Consumer access to credit, housing, insurance, basic utility services, and even employment is increasingly determined by centralized records of credit history and automated interpretations of those records.
Credit histories in one form or another have long been an important factor in decisions to extend or deny credit to consumers. Historically, such decisions required a skilled, human evaluation of the information in an applicant’s credit history to determine the likelihood that the applicant would repay a future loan in a timely manner. More recently, computer models have been developed to perform such evaluations. These models produce numerical credit scores that function as a shorthand version of an applicant’s credit history to facilitate quick credit assessments.

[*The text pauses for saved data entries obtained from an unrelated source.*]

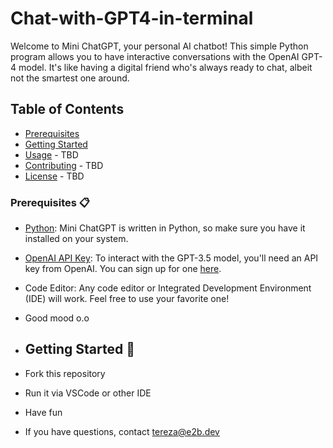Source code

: # Chat-with-GPT4-in-terminal

Welcome to Mini ChatGPT, your personal AI chatbot! This simple Python program allows you to have interactive conversations with the OpenAI GPT-4 model. It's like having a digital friend who's always ready to chat, albeit not the smartest one around. 

## Table of Contents

- [Prerequisites](#prerequisites)
- [Getting Started](#getting-started)
- [Usage](#usage) - TBD
- [Contributing](#contributing) - TBD
- [License](#license) - TBD


### Prerequisites 📋
- [Python](https://www.python.org/): Mini ChatGPT is written in Python, so make sure you have it installed on your system.
- [OpenAI API Key](https://beta.openai.com/signup/): To interact with the GPT-3.5 model, you'll need an API key from OpenAI. You can sign up for one [here](https://beta.openai.com/signup/).
- Code Editor: Any code editor or Integrated Development Environment (IDE) will work. Feel free to use your favorite one!
- Good mood o.o

- ## Getting Started 🚀
- Fork this repository
- Run it via VSCode or other IDE
- Have fun
- If you have questions, contact tereza@e2b.dev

During the second half of the 1990s, mortgage underwriting increasingly incorporated credit scores and other automated evaluations of credit histories. As of 1999, approximately 60 to 70 percent of all mortgages were underwritten using an automated evaluation of credit, and the share was rising.
The automated quantification of the information in credit reports has not simply been used to decide whether or not to extend credit, but has also been used to set prices and terms for mortgages and other consumer credit. In certain cases, even very small differences in scores can result in substantially higher interest rates, and less favorable loan terms on new loans. Credit scores are also used to determine the cost of private mortgage insurance, which protects the lender, not the consumer, from loss but is required on mortgages with down payments of less than twenty percent. Lenders also review credit histories and/or credit scores to evaluate existing credit accounts, and use the information when deciding to change credit limits, interest rates, or other terms on those accounts.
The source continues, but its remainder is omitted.